[Provided data]:
☆ ☆ ☆ ☆
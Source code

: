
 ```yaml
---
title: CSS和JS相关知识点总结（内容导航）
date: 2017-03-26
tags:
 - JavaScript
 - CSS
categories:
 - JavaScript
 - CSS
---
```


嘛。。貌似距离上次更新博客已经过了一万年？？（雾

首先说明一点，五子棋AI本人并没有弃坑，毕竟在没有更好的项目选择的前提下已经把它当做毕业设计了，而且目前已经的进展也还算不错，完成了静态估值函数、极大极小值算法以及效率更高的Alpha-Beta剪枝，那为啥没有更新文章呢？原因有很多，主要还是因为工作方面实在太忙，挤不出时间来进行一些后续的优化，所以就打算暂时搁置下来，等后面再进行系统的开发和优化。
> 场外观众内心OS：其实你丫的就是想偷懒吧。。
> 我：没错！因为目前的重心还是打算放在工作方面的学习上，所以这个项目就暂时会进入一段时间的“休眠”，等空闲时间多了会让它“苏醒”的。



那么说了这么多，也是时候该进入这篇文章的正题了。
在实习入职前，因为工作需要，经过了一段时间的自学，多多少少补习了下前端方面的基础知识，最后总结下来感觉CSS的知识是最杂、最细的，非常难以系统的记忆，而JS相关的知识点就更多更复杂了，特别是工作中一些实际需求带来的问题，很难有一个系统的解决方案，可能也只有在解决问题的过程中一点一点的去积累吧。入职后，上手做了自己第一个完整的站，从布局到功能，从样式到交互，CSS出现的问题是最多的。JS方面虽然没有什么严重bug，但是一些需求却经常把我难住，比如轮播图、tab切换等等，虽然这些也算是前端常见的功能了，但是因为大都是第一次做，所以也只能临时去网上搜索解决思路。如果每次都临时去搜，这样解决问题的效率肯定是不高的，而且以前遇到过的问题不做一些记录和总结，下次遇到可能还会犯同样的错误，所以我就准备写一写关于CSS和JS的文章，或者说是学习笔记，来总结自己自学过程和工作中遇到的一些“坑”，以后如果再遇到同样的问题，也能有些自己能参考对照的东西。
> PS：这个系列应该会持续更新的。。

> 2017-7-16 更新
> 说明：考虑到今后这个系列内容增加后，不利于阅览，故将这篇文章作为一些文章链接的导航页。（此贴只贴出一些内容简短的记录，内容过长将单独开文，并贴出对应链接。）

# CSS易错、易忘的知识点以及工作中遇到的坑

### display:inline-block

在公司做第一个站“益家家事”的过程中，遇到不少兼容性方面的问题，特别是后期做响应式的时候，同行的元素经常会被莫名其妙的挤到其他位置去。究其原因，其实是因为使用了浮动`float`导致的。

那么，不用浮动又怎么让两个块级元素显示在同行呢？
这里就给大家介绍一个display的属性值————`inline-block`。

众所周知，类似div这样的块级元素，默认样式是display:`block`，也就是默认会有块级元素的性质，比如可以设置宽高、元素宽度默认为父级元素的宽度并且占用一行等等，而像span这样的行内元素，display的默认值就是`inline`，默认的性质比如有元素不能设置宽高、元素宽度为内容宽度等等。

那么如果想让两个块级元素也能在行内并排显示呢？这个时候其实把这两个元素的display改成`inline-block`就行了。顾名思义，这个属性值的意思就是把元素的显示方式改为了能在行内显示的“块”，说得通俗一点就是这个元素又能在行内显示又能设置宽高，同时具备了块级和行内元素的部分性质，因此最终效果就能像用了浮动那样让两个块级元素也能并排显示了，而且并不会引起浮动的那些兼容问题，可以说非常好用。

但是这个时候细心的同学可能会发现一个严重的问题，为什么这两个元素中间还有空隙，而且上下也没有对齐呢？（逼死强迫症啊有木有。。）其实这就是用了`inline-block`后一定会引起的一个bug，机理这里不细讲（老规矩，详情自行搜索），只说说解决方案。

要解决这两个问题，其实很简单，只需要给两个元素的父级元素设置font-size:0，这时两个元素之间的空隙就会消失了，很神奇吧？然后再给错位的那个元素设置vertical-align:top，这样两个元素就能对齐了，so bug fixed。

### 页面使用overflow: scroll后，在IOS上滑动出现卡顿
☆ ☆ ☆ ☆
[Instructions to follow]: Each entry in the listing is to be output exactly as given.

[Task response]:
Source code

:
 ```yaml
---
title: CSS和JS相关知识点总结（内容导航）
date: 2017-03-26
tags:
 - JavaScript
 - CSS
categories:
 - JavaScript
 - CSS
---
```


嘛。。貌似距离上次更新博客已经过了一万年？？（雾

首先说明一点，五子棋AI本人并没有弃坑，毕竟在没有更好的项目选择的前提下已经把它当做毕业设计了，而且目前已经的进展也还算不错，完成了静态估值函数、极大极小值算法以及效率更高的Alpha-Beta剪枝，那为啥没有更新文章呢？原因有很多，主要还是因为工作方面实在太忙，挤不出时间来进行一些后续的优化，所以就打算暂时搁置下来，等后面再进行系统的开发和优化。
> 场外观众内心OS：其实你丫的就是想偷懒吧。。
> 我：没错！因为目前的重心还是打算放在工作方面的学习上，所以这个项目就暂时会进入一段时间的“休眠”，等空闲时间多了会让它“苏醒”的。



那么说了这么多，也是时候该进入这篇文章的正题了。
在实习入职前，因为工作需要，经过了一段时间的自学，多多少少补习了下前端方面的基础知识，最后总结下来感觉CSS的知识是最杂、最细的，非常难以系统的记忆，而JS相关的知识点就更多更复杂了，特别是工作中一些实际需求带来的问题，很难有一个系统的解决方案，可能也只有在解决问题的过程中一点一点的去积累吧。入职后，上手做了自己第一个完整的站，从布局到功能，从样式到交互，CSS出现的问题是最多的。JS方面虽然没有什么严重bug，但是一些需求却经常把我难住，比如轮播图、tab切换等等，虽然这些也算是前端常见的功能了，但是因为大都是第一次做，所以也只能临时去网上搜索解决思路。如果每次都临时去搜，这样解决问题的效率肯定是不高的，而且以前遇到过的问题不做一些记录和总结，下次遇到可能还会犯同样的错误，所以我就准备写一写关于CSS和JS的文章，或者说是学习笔记，来总结自己自学过程和工作中遇到的一些“坑”，以后如果再遇到同样的问题，也能有些自己能参考对照的东西。
> PS：这个系列应该会持续更新的。。

> 2017-7-16 更新
> 说明：考虑到今后这个系列内容增加后，不利于阅览，故将这篇文章作为一些文章链接的导航页。（此贴只贴出一些内容简短的记录，内容过长将单独开文，并贴出对应链接。）

# CSS易错、易忘的知识点以及工作中遇到的坑

### display:inline-block

在公司做第一个站“益家家事”的过程中，遇到不少兼容性方面的问题，特别是后期做响应式的时候，同行的元素经常会被莫名其妙的挤到其他位置去。究其原因，其实是因为使用了浮动`float`导致的。

那么，不用浮动又怎么让两个块级元素显示在同行呢？
这里就给大家介绍一个display的属性值————`inline-block`。

众所周知，类似div这样的块级元素，默认样式是display:`block`，也就是默认会有块级元素的性质，比如可以设置宽高、元素宽度默认为父级元素的宽度并且占用一行等等，而像span这样的行内元素，display的默认值就是`inline`，默认的性质比如有元素不能设置宽高、元素宽度为内容宽度等等。

那么如果想让两个块级元素也能在行内并排显示呢？这个时候其实把这两个元素的display改成`inline-block`就行了。顾名思义，这个属性值的意思就是把元素的显示方式改为了能在行内显示的“块”，说得通俗一点就是这个元素又能在行内显示又能设置宽高，同时具备了块级和行内元素的部分性质，因此最终效果就能像用了浮动那样让两个块级元素也能并排显示了，而且并不会引起浮动的那些兼容问题，可以说非常好用。

但是这个时候细心的同学可能会发现一个严重的问题，为什么这两个元素中间还有空隙，而且上下也没有对齐呢？（逼死强迫症啊有木有。。）其实这就是用了`inline-block`后一定会引起的一个bug，机理这里不细讲（老规矩，详情自行搜索），只说说解决方案。

要解决这两个问题，其实很简单，只需要给两个元素的父级元素设置font-size:0，这时两个元素之间的空隙就会消失了，很神奇吧？然后再给错位的那个元素设置vertical-align:top，这样两个元素就能对齐了，so bug fixed。

### 页面使用overflow: scroll后，在IOS上滑动出现卡顿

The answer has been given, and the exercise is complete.